Leaving pictures aside, set down each line exactly, from the first line of the data to the line with "这题有一个结论：如果先手一开", both included.

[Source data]
++++++++++++++++++++
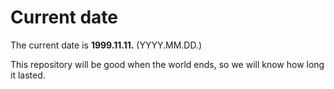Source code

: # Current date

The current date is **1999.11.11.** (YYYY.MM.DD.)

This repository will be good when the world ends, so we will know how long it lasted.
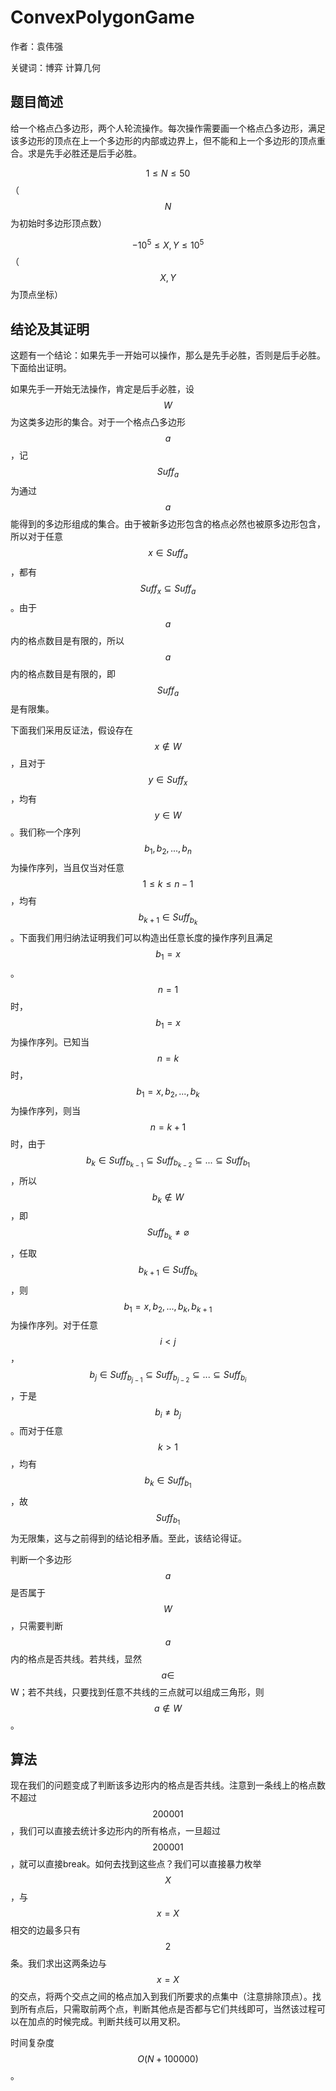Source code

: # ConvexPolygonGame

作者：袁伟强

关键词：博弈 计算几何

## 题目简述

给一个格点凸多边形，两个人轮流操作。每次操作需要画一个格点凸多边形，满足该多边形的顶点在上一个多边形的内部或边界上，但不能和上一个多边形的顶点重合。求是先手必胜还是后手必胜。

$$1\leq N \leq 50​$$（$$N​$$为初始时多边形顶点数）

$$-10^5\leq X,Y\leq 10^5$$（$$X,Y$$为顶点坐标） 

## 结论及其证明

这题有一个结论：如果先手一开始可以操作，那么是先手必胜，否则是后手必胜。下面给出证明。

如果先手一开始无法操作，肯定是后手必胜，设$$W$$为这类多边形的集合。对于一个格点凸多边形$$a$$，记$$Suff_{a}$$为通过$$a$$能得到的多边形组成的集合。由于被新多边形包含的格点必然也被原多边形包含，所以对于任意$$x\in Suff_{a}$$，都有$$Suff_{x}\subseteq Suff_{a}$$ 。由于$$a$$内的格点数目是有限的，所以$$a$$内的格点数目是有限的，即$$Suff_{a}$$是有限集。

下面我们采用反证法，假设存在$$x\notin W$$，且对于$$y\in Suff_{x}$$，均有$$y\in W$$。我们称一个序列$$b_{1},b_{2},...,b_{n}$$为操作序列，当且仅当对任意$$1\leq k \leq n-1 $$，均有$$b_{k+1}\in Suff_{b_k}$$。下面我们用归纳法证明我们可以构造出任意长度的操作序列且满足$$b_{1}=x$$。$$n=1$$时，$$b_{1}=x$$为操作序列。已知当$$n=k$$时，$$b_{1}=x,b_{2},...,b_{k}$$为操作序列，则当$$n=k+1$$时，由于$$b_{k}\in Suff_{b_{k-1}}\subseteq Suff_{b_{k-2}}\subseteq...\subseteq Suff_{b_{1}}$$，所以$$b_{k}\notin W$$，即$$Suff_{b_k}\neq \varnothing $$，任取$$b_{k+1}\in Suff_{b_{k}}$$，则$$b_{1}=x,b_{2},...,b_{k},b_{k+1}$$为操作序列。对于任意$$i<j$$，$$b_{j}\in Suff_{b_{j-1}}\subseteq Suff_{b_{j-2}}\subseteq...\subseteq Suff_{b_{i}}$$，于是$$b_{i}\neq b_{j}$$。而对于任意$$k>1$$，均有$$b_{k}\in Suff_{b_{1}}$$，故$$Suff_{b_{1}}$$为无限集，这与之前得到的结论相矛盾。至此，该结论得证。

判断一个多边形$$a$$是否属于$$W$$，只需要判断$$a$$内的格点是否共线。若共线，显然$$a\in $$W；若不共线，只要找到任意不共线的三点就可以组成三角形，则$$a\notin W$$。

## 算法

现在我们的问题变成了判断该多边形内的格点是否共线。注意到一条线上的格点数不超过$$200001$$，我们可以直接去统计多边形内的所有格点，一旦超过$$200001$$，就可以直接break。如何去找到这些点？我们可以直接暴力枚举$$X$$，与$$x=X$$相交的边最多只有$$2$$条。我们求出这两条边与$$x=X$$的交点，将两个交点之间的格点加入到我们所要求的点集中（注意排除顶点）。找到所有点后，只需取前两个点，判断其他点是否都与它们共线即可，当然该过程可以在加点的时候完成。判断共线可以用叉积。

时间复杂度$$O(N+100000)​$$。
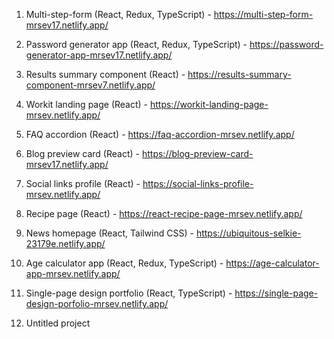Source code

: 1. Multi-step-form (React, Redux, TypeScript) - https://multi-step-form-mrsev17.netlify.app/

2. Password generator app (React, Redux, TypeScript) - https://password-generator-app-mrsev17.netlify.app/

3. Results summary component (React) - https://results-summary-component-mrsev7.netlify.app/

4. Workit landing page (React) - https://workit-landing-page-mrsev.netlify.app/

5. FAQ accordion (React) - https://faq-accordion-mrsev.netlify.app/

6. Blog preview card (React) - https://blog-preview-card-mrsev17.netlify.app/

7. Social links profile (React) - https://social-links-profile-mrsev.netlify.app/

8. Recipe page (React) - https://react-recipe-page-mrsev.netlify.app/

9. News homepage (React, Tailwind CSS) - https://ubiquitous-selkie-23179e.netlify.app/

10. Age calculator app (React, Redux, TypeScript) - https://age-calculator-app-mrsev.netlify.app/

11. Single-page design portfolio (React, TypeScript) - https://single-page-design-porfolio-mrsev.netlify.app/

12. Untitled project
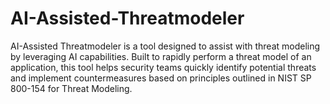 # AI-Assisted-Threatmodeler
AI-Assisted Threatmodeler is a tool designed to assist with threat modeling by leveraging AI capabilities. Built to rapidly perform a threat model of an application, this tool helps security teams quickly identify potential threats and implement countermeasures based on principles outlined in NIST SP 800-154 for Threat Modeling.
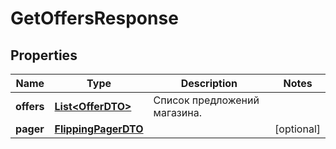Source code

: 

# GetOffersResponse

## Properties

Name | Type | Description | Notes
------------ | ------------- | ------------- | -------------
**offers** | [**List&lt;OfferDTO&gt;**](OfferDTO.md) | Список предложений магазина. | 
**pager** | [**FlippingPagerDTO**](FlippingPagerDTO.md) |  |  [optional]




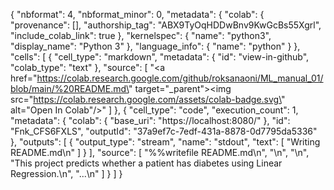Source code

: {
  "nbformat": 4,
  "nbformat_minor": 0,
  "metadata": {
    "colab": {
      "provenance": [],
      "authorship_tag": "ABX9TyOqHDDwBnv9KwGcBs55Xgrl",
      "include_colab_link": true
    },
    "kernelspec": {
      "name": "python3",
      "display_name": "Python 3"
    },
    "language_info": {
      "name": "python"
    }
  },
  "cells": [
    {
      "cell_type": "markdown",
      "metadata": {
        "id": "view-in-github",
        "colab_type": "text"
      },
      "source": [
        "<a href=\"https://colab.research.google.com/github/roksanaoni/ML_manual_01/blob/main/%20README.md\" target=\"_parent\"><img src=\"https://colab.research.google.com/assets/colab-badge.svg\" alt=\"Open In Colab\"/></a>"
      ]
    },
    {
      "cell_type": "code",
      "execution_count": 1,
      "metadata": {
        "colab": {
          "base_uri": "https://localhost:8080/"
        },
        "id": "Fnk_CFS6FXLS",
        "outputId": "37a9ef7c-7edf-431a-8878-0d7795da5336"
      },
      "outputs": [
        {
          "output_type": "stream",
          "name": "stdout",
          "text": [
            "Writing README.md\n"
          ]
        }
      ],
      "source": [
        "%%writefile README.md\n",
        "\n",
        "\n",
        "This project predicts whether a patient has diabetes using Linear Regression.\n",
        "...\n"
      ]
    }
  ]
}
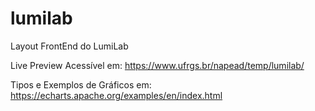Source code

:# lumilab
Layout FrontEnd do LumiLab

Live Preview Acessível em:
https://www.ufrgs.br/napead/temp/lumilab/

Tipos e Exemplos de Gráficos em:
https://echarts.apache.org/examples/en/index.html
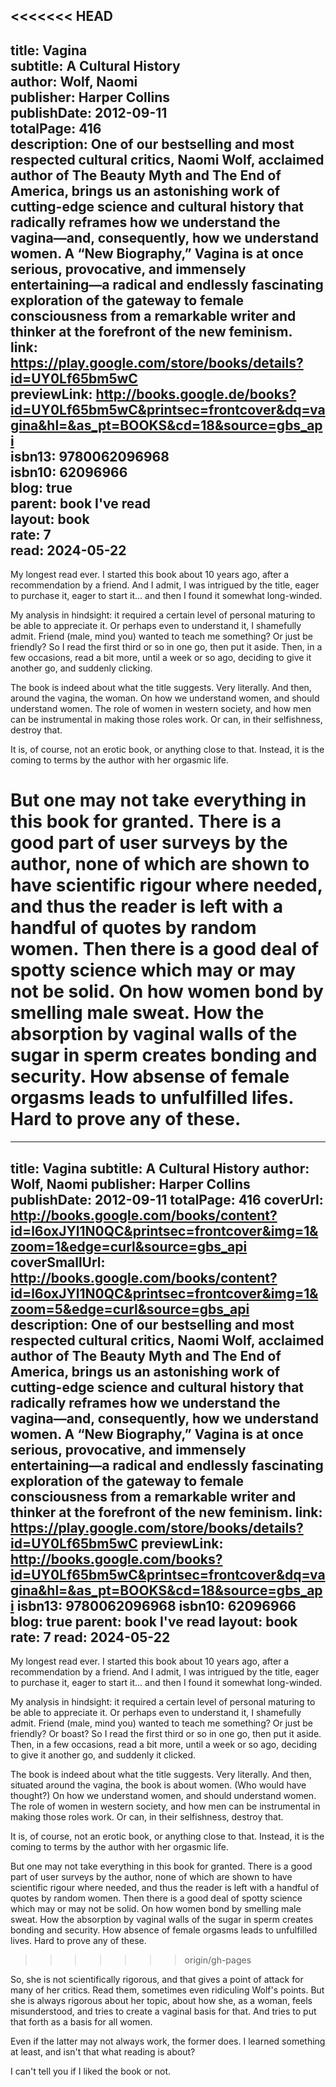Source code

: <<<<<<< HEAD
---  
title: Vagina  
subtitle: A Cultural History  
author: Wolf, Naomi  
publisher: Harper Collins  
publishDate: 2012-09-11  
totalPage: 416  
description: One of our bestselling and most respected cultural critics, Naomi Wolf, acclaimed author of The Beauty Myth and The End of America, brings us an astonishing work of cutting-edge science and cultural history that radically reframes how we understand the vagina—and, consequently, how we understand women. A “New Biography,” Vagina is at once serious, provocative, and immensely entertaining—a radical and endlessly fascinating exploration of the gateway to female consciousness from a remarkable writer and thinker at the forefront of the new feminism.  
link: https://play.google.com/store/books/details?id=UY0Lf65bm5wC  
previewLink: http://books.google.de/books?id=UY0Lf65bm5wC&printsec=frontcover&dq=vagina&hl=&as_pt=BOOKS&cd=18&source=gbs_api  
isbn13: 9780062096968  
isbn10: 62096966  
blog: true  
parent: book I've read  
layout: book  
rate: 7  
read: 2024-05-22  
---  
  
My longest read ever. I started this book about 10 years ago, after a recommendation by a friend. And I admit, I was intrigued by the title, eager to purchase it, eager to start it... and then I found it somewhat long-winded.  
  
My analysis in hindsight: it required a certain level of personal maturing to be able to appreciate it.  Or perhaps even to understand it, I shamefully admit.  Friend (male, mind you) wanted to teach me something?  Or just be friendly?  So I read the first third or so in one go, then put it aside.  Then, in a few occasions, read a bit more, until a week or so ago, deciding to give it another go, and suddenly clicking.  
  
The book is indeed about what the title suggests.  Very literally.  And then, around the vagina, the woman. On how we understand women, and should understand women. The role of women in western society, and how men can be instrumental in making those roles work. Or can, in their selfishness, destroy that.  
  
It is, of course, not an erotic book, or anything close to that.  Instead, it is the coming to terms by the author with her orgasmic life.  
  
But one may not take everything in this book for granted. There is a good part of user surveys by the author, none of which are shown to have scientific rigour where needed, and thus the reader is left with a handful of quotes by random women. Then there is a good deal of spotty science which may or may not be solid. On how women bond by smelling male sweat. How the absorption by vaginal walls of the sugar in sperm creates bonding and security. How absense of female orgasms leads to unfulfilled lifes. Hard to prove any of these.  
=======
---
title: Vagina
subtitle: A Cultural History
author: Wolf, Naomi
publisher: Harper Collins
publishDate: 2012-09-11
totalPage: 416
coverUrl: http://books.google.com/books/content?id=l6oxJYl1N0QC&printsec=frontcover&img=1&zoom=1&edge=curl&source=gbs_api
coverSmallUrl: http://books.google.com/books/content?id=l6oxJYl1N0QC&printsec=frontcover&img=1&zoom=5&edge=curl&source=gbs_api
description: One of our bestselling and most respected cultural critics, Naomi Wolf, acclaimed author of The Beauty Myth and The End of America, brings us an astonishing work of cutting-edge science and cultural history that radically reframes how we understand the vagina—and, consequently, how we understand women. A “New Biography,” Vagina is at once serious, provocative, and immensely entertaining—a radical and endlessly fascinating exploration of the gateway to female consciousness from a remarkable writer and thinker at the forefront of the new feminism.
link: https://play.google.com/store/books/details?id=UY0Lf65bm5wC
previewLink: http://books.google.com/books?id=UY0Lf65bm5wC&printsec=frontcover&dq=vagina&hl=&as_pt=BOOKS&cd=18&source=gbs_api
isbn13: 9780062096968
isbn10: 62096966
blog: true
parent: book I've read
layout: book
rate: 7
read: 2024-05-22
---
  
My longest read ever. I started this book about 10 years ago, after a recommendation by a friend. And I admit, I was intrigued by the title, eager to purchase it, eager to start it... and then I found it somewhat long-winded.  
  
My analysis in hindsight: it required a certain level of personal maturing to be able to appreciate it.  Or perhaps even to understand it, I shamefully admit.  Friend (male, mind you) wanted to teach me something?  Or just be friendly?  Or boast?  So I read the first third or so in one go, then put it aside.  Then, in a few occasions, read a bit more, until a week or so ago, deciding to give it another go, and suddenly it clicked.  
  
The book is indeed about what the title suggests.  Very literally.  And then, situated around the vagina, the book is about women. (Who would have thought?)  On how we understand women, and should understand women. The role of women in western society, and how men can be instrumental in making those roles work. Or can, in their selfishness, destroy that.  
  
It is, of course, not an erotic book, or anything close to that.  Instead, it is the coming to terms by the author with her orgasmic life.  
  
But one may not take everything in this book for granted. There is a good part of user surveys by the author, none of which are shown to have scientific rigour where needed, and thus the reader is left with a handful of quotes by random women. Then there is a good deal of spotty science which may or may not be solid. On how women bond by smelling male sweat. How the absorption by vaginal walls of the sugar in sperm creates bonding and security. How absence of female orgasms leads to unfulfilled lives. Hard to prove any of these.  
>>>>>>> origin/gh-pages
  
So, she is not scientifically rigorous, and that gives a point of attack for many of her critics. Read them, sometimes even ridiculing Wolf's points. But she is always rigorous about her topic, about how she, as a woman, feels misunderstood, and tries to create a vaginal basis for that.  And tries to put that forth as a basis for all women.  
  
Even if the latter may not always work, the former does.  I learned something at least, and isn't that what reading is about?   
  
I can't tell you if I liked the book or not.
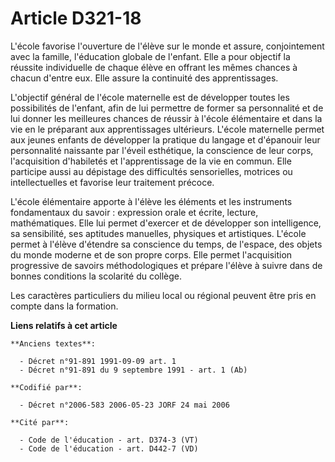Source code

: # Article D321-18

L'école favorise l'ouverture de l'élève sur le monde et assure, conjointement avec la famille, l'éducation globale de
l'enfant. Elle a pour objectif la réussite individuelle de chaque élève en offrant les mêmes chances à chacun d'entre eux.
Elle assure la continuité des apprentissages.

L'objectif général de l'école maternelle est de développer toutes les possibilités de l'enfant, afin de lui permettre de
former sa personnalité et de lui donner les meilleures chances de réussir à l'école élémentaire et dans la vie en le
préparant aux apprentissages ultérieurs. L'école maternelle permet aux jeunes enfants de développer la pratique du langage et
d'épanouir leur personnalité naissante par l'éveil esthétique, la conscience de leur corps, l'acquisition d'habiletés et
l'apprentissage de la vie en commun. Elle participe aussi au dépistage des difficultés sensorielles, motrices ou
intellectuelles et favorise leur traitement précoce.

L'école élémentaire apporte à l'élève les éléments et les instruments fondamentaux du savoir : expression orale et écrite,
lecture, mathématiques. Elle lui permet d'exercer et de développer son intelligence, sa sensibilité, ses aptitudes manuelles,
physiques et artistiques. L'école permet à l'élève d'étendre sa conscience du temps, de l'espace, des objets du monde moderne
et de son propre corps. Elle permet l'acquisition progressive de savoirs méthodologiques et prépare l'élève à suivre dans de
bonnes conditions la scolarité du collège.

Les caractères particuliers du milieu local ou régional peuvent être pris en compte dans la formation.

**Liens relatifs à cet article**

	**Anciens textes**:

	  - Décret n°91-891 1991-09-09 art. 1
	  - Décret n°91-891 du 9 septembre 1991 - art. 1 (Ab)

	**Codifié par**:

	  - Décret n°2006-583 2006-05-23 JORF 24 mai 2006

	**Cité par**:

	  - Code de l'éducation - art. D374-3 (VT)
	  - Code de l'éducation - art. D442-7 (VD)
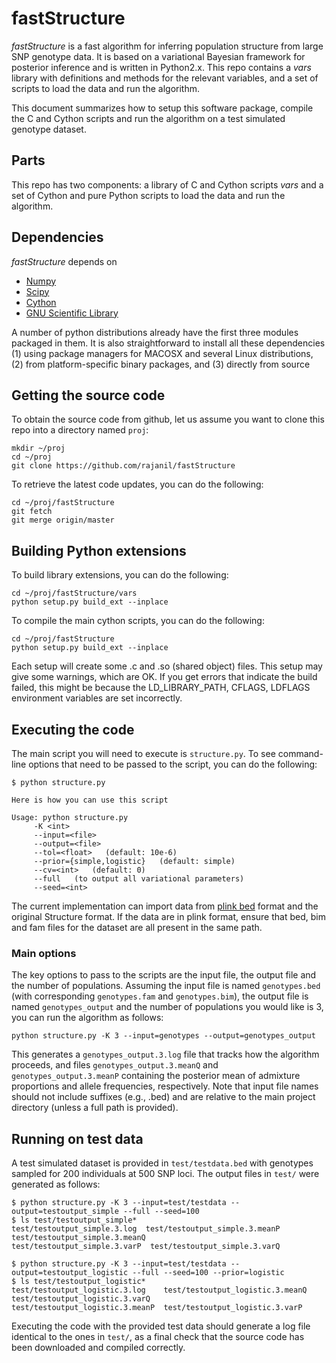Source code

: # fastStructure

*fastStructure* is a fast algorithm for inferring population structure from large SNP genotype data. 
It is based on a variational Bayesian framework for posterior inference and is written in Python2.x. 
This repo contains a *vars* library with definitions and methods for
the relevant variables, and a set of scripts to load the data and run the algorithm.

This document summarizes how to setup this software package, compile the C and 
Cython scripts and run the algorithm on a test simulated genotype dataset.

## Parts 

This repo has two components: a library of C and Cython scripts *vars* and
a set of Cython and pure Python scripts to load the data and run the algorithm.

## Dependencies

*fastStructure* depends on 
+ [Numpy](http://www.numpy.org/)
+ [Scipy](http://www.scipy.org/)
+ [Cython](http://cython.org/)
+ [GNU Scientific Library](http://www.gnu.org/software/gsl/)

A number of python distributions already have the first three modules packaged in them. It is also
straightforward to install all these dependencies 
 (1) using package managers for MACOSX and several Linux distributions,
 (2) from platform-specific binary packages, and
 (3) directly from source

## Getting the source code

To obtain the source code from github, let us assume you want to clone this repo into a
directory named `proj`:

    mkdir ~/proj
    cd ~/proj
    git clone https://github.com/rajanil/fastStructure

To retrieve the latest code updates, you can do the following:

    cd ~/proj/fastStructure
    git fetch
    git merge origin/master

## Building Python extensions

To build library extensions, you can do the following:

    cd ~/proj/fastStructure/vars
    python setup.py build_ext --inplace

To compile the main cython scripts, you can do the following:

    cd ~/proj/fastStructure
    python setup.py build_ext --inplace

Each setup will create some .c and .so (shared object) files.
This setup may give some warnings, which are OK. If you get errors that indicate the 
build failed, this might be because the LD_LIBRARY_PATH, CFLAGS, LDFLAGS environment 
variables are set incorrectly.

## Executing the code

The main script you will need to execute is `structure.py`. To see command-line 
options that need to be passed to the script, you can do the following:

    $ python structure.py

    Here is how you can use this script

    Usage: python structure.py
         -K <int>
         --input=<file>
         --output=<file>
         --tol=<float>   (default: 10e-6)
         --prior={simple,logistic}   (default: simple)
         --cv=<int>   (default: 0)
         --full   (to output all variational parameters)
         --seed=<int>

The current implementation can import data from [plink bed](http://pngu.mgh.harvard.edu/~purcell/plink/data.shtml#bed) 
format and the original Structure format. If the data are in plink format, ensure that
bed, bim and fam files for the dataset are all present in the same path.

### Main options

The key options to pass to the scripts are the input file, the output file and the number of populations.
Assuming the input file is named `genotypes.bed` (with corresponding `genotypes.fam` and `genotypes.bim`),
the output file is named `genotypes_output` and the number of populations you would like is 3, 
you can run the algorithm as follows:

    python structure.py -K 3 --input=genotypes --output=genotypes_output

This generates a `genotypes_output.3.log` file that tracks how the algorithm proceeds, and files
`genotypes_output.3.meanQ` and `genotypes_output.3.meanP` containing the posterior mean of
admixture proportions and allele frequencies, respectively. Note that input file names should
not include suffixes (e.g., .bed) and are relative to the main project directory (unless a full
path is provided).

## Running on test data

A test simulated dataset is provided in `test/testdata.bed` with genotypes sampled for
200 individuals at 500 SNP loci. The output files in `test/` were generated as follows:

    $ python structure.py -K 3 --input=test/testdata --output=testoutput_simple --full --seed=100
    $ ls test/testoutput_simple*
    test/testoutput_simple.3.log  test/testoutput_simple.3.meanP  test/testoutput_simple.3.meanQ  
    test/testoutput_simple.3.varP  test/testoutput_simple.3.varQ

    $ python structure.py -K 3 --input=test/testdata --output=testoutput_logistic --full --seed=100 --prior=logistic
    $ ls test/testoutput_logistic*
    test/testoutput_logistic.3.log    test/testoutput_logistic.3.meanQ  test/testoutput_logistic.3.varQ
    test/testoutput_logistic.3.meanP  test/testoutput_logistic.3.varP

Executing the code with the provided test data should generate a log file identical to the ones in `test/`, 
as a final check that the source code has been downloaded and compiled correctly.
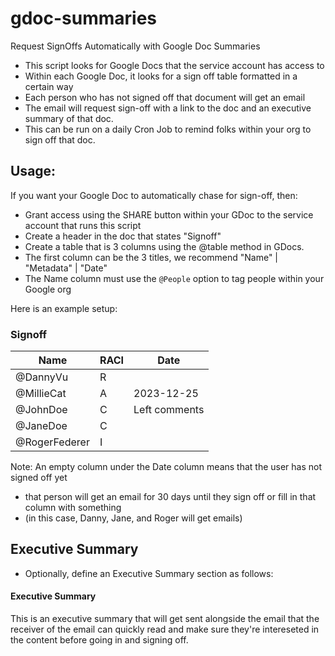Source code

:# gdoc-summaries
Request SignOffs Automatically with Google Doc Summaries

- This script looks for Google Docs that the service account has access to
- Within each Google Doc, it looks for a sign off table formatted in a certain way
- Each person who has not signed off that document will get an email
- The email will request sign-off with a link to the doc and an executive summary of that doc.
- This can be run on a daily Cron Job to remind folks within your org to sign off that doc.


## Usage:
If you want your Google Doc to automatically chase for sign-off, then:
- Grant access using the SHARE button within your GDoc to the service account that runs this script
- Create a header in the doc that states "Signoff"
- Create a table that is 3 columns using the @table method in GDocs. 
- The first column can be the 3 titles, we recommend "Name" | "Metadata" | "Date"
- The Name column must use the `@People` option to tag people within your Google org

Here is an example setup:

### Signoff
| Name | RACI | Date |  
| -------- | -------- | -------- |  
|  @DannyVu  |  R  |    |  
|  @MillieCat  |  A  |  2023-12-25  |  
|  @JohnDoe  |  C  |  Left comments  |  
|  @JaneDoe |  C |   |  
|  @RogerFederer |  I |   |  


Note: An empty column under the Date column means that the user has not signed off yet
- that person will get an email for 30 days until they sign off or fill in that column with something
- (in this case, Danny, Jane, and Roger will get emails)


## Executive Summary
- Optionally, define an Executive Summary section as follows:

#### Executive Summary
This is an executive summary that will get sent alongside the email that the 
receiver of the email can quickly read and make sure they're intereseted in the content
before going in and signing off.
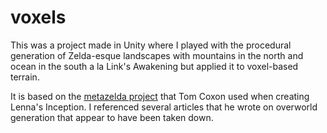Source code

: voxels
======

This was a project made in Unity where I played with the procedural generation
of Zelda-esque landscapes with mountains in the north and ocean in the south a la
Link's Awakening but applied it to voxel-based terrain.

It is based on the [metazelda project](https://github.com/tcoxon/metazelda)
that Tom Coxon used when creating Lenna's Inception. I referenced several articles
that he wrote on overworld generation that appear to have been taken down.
++++++++++++++++++++
» **Task solution**:
Source code

: # Current date

The current date is **1999.11.11.** (YYYY.MM.DD.)

This repository will be good when the world ends, so we will know how long it lasted.
Source code

: # ConvexPolygonGame

作者：袁伟强

关键词：博弈 计算几何

## 题目简述

给一个格点凸多边形，两个人轮流操作。每次操作需要画一个格点凸多边形，满足该多边形的顶点在上一个多边形的内部或边界上，但不能和上一个多边形的顶点重合。求是先手必胜还是后手必胜。

$$1\leq N \leq 50​$$（$$N​$$为初始时多边形顶点数）

$$-10^5\leq X,Y\leq 10^5$$（$$X,Y$$为顶点坐标） 

## 结论及其证明

这题有一个结论：如果先手一开始可以操作，那么是先手必胜，否则是后手必胜。下面给出证明。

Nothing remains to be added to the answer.